> **ACTIVITY**:
The lines from the one with "- ftp:8.3.1" through the last line below are to be copied exactly; no other lines are to be returned.

> **INPUT FOR THIS TASK**:
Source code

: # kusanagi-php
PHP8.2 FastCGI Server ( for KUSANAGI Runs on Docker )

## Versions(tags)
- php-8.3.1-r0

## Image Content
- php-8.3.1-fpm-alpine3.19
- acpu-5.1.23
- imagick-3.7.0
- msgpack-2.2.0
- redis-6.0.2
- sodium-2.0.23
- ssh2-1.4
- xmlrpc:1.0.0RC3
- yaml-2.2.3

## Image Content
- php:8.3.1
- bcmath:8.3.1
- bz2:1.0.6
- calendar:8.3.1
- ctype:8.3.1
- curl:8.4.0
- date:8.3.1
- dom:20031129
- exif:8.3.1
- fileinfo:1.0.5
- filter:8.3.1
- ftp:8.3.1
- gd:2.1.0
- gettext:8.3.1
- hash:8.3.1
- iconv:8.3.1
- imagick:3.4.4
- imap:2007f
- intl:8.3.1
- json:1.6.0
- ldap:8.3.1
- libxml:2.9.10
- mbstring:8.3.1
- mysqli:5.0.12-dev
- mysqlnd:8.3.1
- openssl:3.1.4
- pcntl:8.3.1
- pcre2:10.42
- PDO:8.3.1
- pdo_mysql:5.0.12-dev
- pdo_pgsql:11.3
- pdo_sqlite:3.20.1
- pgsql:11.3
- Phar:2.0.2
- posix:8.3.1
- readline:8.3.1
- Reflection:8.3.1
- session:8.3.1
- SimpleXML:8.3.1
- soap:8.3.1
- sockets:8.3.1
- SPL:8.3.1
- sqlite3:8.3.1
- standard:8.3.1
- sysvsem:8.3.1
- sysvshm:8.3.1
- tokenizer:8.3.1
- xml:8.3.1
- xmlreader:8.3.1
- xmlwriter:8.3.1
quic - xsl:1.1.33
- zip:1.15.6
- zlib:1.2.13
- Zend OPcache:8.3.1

> **EXERCISE SOLUTION**:
- ftp:8.3.1
- gd:2.1.0
- gettext:8.3.1
- hash:8.3.1
- iconv:8.3.1
- imagick:3.4.4
- imap:2007f
- intl:8.3.1
- json:1.6.0
- ldap:8.3.1
- libxml:2.9.10
- mbstring:8.3.1
- mysqli:5.0.12-dev
- mysqlnd:8.3.1
- openssl:3.1.4
- pcntl:8.3.1
- pcre2:10.42
- PDO:8.3.1
- pdo_mysql:5.0.12-dev
- pdo_pgsql:11.3
- pdo_sqlite:3.20.1
- pgsql:11.3
- Phar:2.0.2
- posix:8.3.1
- readline:8.3.1
- Reflection:8.3.1
- session:8.3.1
- SimpleXML:8.3.1
- soap:8.3.1
- sockets:8.3.1
- SPL:8.3.1
- sqlite3:8.3.1
- standard:8.3.1
- sysvsem:8.3.1
- sysvshm:8.3.1
- tokenizer:8.3.1
- xml:8.3.1
- xmlreader:8.3.1
- xmlwriter:8.3.1
quic - xsl:1.1.33
- zip:1.15.6
- zlib:1.2.13
- Zend OPcache:8.3.1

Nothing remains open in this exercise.